More than 100,000 children are in our Nation’s foster care system awaiting the adoption that could offer them familial love, a lasting home, and a stable foundation for them to grow. That is why I have called on the Congress to make the adoption tax credit fully refundable, lowering the cost of adoption and giving families and legal guardians some breathing room. I have also called on the Congress to provide housing vouchers to all 20,000 youth exiting foster care annually—a key step in helping them secure stable housing during this difficult transition. To further support kinship caregivers, the Department of Health and Human Services issued a final rule last year that requires States to provide them with the same level of financial support that other foster parents receive.
- We support these provisions but fear that the in-coming Trump administration will gut them. Aren’t kids in foster care “losers” like so many other “vulnerables” in the US.
My Administration is also working to eliminate barriers LGBTQI+ families face in the adoption process and ensure LGBTQI+ foster youth grow up in safe and loving environments.
- More Trump trouble ahead
And through the expanded Military Parental Leave Program, we are giving service members more time to spend with their families after a child is born, adopted, or placed in their homes for long-term foster care.
My Administration also remains committed to supporting youth who are aging out of foster care. Since the beginning of my Administration, the Department of Housing and Urban Development has awarded over $60 million to provide over 4,000 vouchers to foster youth, helping them secure housing as they leave the foster care system. And my Administration is working to ensure these youth can keep their SNAP benefits without work reporting requirements, easing a difficult transition period.
- Watch Trump gut housing vouchers and SNAP benefits or throw it back on the states that have no way to pay for them.

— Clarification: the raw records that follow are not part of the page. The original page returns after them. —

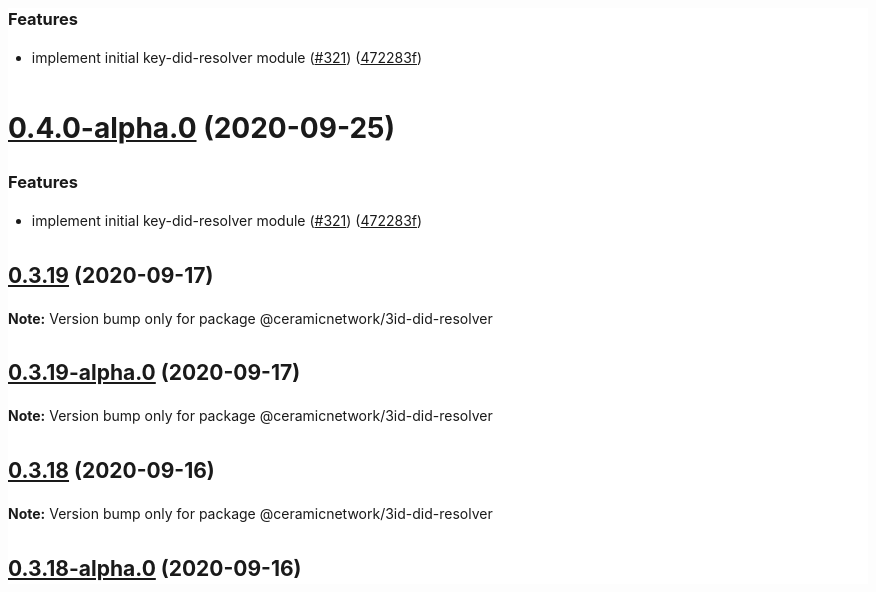 
### Features

* implement initial key-did-resolver module ([#321](https://github.com/ceramicnetwork/js-ceramic/issues/321)) ([472283f](https://github.com/ceramicnetwork/js-ceramic/commit/472283f8419dd51c4725b77083df43abeb9ee387))





# [0.4.0-alpha.0](https://github.com/ceramicnetwork/js-ceramic/compare/@ceramicnetwork/3id-did-resolver@0.3.19...@ceramicnetwork/3id-did-resolver@0.4.0-alpha.0) (2020-09-25)


### Features

* implement initial key-did-resolver module ([#321](https://github.com/ceramicnetwork/js-ceramic/issues/321)) ([472283f](https://github.com/ceramicnetwork/js-ceramic/commit/472283f8419dd51c4725b77083df43abeb9ee387))





## [0.3.19](https://github.com/ceramicnetwork/js-ceramic/compare/@ceramicnetwork/3id-did-resolver@0.3.19-alpha.0...@ceramicnetwork/3id-did-resolver@0.3.19) (2020-09-17)

**Note:** Version bump only for package @ceramicnetwork/3id-did-resolver





## [0.3.19-alpha.0](https://github.com/ceramicnetwork/js-ceramic/compare/@ceramicnetwork/3id-did-resolver@0.3.18...@ceramicnetwork/3id-did-resolver@0.3.19-alpha.0) (2020-09-17)

**Note:** Version bump only for package @ceramicnetwork/3id-did-resolver





## [0.3.18](https://github.com/ceramicnetwork/js-ceramic/compare/@ceramicnetwork/3id-did-resolver@0.3.18-alpha.0...@ceramicnetwork/3id-did-resolver@0.3.18) (2020-09-16)

**Note:** Version bump only for package @ceramicnetwork/3id-did-resolver





## [0.3.18-alpha.0](https://github.com/ceramicnetwork/js-ceramic/compare/@ceramicnetwork/3id-did-resolver@0.3.17...@ceramicnetwork/3id-did-resolver@0.3.18-alpha.0) (2020-09-16)
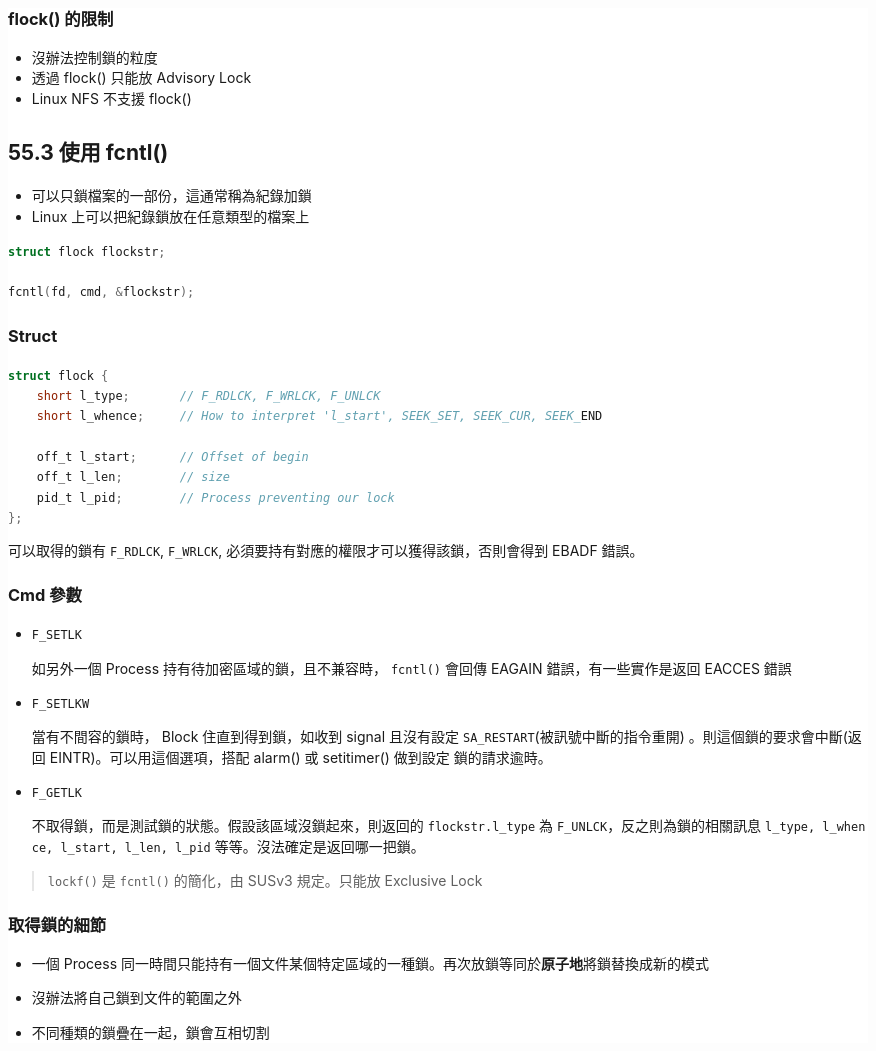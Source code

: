 ### flock() 的限制

* 沒辦法控制鎖的粒度
* 透過 flock() 只能放 Advisory Lock
* Linux NFS 不支援 flock()

## 55.3 使用 fcntl()

* 可以只鎖檔案的一部份，這通常稱為紀錄加鎖
* Linux 上可以把紀錄鎖放在任意類型的檔案上

```c
struct flock flockstr;

fcntl(fd, cmd, &flockstr);
```

### Struct

```c
struct flock {
    short l_type;		// F_RDLCK, F_WRLCK, F_UNLCK
    short l_whence;		// How to interpret 'l_start', SEEK_SET, SEEK_CUR, SEEK_END
    
    off_t l_start;		// Offset of begin
    off_t l_len;		// size
    pid_t l_pid;		// Process preventing our lock
};
```

可以取得的鎖有 ``F_RDLCK``, ``F_WRLCK``, 必須要持有對應的權限才可以獲得該鎖，否則會得到 EBADF 錯誤。

### Cmd 參數

* ``F_SETLK``

  如另外一個 Process 持有待加密區域的鎖，且不兼容時， ``fcntl()`` 會回傳 EAGAIN 錯誤，有一些實作是返回 EACCES 錯誤

* ``F_SETLKW``

  當有不間容的鎖時， Block 住直到得到鎖，如收到 signal 且沒有設定 ``SA_RESTART``(被訊號中斷的指令重開) 。則這個鎖的要求會中斷(返回 EINTR)。可以用這個選項，搭配 alarm() 或 setitimer() 做到設定 鎖的請求逾時。

* ``F_GETLK``

  不取得鎖，而是測試鎖的狀態。假設該區域沒鎖起來，則返回的 ``flockstr.l_type`` 為 ``F_UNLCK``，反之則為鎖的相關訊息 ``l_type, l_whence, l_start, l_len, l_pid`` 等等。沒法確定是返回哪一把鎖。

> ``lockf()`` 是 ``fcntl()`` 的簡化，由 SUSv3 規定。只能放 Exclusive Lock

### 取得鎖的細節

* 一個 Process 同一時間只能持有一個文件某個特定區域的一種鎖。再次放鎖等同於**原子地**將鎖替換成新的模式

* 沒辦法將自己鎖到文件的範圍之外

* 不同種類的鎖疊在一起，鎖會互相切割
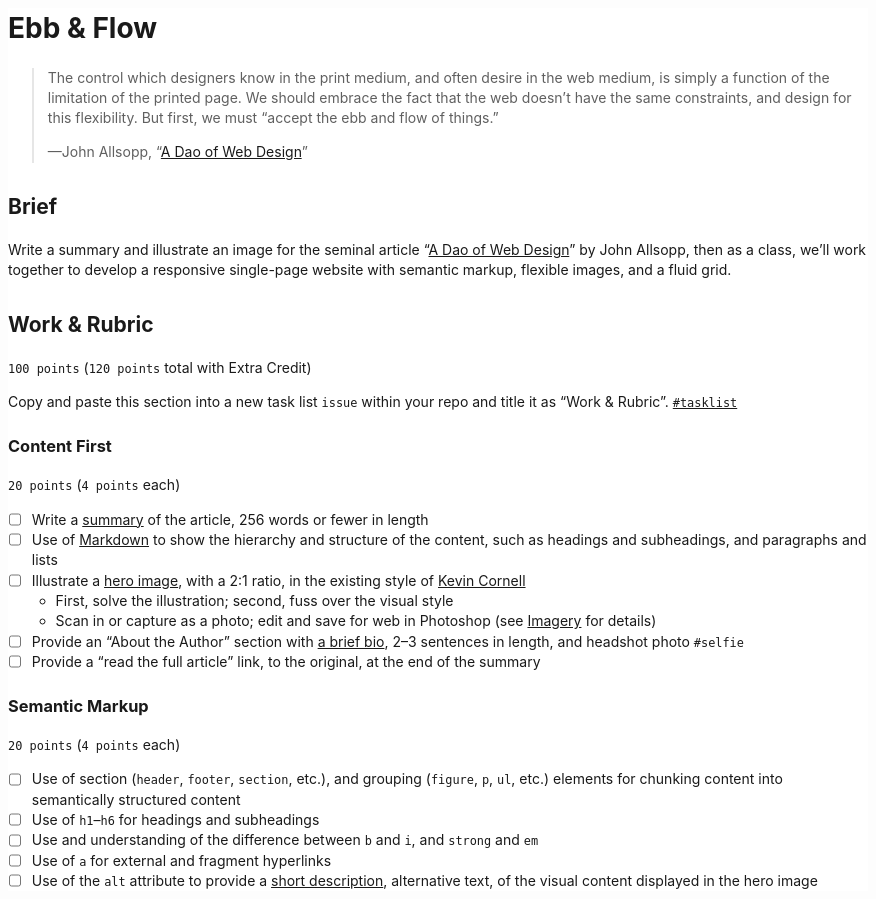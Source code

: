 # Ebb & Flow

> The control which designers know in the print medium, and often desire in the web medium, is simply a function of the limitation of the printed page. We should embrace the fact that the web doesn’t have the same constraints, and design for this flexibility. But first, we must “accept the ebb and flow of things.”
>
> —John Allsopp, “[A Dao of Web Design](https://alistapart.com/article/dao)”

## Brief

Write a summary and illustrate an image for the seminal article “[A Dao of Web Design](https://alistapart.com/article/dao)” by John Allsopp, then as a class, we’ll work together to develop a responsive single-page website with semantic markup, flexible images, and a fluid grid.

## Work & Rubric

`100 points` (`120 points` total with Extra Credit)

Copy and paste this section into a new task list `issue` within your repo and title it as “Work & Rubric”. [`#tasklist`](https://github.com/blog/1825-task-lists-in-all-markdown-documents)

### Content First

`20 points` (`4 points` each)

- [ ] Write a [summary](https://seesparkbox.com/foundry/naming_css_stuff_is_really_hard) of the article, 256 words or fewer in length
- [ ] Use of [Markdown](https://guides.github.com/features/mastering-markdown/) to show the hierarchy and structure of the content, such as headings and subheadings, and paragraphs and lists
- [ ] Illustrate a [hero image](https://en.wikipedia.org/wiki/Hero_image), with a 2:1 ratio, in the existing style of [Kevin Cornell](http://www.bearskinrug.co.uk/projects/alistapart/)
  - First, solve the illustration; second, fuss over the visual style
  - Scan in or capture as a photo; edit and save for web in Photoshop (see [Imagery](#imagery) for details)
- [ ] Provide an “About the Author” section with [a brief bio](https://alistapart.com/author/johnallsopp), 2–3 sentences in length, and headshot photo `#selfie`
- [ ] Provide a “read the full article” link, to the original, at the end of the summary

### Semantic Markup

`20 points` (`4 points` each)

- [ ] Use of section (`header`, `footer`, `section`, etc.), and grouping (`figure`, `p`, `ul`, etc.) elements for chunking content into semantically structured content
- [ ] Use of `h1`–`h6` for headings and subheadings
- [ ] Use and understanding of the difference between `b` and `i`, and `strong` and `em`
- [ ] Use of `a` for external and fragment hyperlinks
- [ ] Use of the `alt` attribute to provide a [short description](http://centercentre.com/blog/2016-06-30-alt-text-is-part-of-your-sites-content), alternative text, of the visual content displayed in the hero image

We have also been working to help foster youth stay in school and graduate, make the successful transition to postsecondary education, train for jobs, pay their bills, and get their lives off to a solid start.
During National Adoption Month, we celebrate the love shared by adoptive families and professionals across our country. And we honor the millions of adoptive and kinship families who have welcomed new family members into their loving homes.
NOW, THEREFORE, I, JOSEPH R. BIDEN JR., President of the United States of America, by virtue of the authority vested in me by the Constitution and the laws of the United States, do hereby proclaim November 2024 as National Adoption Month. I encourage all Americans to honor this month by helping the children and youth in their communities secure their forever homes and find the love and connection that they need to thrive.
IN WITNESS WHEREOF, I have hereunto set my hand this thirty-first day of October, in the year of our Lord two thousand twenty-four, and of the Independence of the United States of America the two hundred and forty-ninth.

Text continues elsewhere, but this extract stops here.